Circle Agreements

These sacred agreements have been carried forward and adapted from the guidance and inspiration of Jessica Ricchetti and her Circle Agreements.

These agreements help us to ground in together whenever we gather.

They offer support in allowing us to hold sovereignty in a brave space rooted in love and wholeness.

All are welcome. There is no competition or hierarchy here. No one is more or less than another. We honor the wisdom within each of us.

Become self aware. If judgment arises, see it as an opportunity for self-reflection. We are all mirrors for one another.

Confidentiality and respect. This is a brave and sacred space. What is shared here, stays here.

Honor your needs. Move as you need to: get water, use the restroom, grab a tissue. You are a sovereign being and can care for yourself as needed. Please try to only get up from circle one at a time to be respectful of our circle.

Ask for support. While we are holding sovereignty over sympathy, we will not offer or assume your needs because it may stifle your flow (for example, offering a tissue could subtly communicate to someone to clean up their mess). If you want something, ask for it. Trust that we can all say yes or no to your request within our own sovereignty.

Emotions are sacred.
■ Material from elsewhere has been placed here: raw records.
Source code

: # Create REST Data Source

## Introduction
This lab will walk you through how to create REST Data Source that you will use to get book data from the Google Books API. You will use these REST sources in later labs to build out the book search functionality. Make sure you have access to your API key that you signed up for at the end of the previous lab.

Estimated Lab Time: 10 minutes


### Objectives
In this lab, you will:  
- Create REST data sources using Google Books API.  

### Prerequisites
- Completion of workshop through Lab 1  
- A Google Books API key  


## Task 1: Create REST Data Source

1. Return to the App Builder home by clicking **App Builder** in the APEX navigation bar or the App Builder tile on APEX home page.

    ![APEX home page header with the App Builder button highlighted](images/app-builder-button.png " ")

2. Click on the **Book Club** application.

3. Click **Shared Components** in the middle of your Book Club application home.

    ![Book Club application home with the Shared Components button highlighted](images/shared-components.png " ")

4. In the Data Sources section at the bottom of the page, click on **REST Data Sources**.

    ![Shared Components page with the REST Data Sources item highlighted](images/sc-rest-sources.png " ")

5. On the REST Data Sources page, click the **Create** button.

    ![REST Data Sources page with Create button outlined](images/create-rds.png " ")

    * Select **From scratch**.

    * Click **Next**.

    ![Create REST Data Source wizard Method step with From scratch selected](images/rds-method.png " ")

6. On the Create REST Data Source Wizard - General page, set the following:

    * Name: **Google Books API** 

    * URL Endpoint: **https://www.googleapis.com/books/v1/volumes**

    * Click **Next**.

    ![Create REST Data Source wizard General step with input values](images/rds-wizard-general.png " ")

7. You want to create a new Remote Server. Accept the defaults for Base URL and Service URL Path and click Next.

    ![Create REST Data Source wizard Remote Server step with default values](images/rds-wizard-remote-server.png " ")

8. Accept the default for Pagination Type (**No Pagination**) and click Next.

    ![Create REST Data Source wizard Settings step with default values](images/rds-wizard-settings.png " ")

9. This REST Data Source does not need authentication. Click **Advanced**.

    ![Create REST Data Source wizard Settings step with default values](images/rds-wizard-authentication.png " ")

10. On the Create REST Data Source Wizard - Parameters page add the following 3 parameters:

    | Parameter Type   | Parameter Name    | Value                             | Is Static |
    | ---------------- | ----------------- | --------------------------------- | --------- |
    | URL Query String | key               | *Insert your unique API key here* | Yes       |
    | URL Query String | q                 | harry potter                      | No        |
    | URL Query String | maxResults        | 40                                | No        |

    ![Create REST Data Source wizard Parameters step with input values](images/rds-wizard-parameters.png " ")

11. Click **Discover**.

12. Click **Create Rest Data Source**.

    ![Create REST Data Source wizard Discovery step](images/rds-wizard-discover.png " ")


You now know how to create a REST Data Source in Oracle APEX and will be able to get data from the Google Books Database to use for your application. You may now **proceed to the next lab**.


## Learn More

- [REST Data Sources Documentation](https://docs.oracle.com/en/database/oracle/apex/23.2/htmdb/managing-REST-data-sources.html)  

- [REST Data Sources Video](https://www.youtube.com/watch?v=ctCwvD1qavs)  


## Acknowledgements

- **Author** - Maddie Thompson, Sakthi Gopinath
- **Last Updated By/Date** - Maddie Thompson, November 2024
There is no need to hold back, apologize, or adjust your emotions to fit others or please anyone. Your experience is your own medicine.

Witness, don’t fix. We honor each other as whole and sacred beings. We hold space for one another without assuming needs, rushing to console, or offering input or advice (unless requested). Simply witnessing is enough. If you catch yourself trying to “fix” someone, it is an opportunity to look within to see why you feel uncomfortable or notice what it is bringing up within you.

Names and pronouns are honored. We invite everyone to share their name and pronouns if they wish. We commit to respecting and using the names and pronouns each person shares as an expression of care, presence, and mutual respect.